Add CFF core classes and data structures #59

camertron · 2018-04-08T15:44:08Z

This pull request is part of a larger effort to bring OTF support to TTFunk. See #53 for details.

Highlights of this PR:

The two CFF data structures added in this PR are Index and Dict. An index is essentially an array that can be accessed by index, and a dict is a dictionary of operator/operand (i.e. key/value) pairs. Operators have special meaning depending on the context. For example the CFF top and private dicts both use the dict structure but define different operators for the data they contain.
The Dict class technically isn't used anywhere yet. Including it when it is actually used would make the corresponding PR too large in my opinion, so it is introduced here instead.
The Sci class (couldn't come up with a better name, suggestions welcome) is supposed to represent a number in scientific notation (i.e. 5.2 x 10⁴). The Dict class uses it for a special type of operand that starts with a byte 30. I could have stored it as a float, but it would then have been a lot more work to re-encode later.
The TTFunk::SubTable class has been introduced to handle the case when table-like parsing behavior is desired but the table is not a top-level, directory-based font table.
The beginnings of an incomplete CFF table are also present. Currently only the header and name index sub tables are supported, more coming soon. CFF is by far the most complicated table TTFunk supports to date and the centerpiece of the open-type font format.

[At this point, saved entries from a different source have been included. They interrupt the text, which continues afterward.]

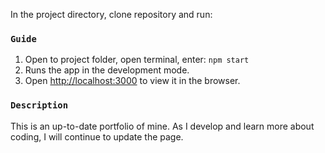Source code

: In the project directory, clone repository and run:

### `Guide`
1. Open to project folder, open terminal, enter: `npm start`
2. Runs the app in the development mode.<br />
3. Open [http://localhost:3000](http://localhost:3000) to view it in the browser.


### `Description`
 This is an up-to-date portfolio of mine. As I develop and learn more about coding, I will continue to update the page.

pointlessone · 2018-04-09T06:05:50Z

Could you please provide a link to spec. This is a rather logic-heavy PR. I'd like to at least try and verify the logic as well as heaps of magic numbers.
I'd rather leave Dict until it's actually used. PRs are as big as they need to be. You can use commits within a PR to show logical progression and further split changes into smaller pieces.
Sci is indeed a bit vague. Maybe SkiForm? It's not much better but at least resemble a noun and maybe a bit more telling to people who are familiar with a proper term.
Reasonable. Though, I'd expect a more generically named Table would be useful for all table-like structures and more specialized subclasses would implement specifics of top-level tables. Maybe we should consider this as an intermediary refactoring step either before or after this PR. WDYT?
Is the CFF table functional within the PR?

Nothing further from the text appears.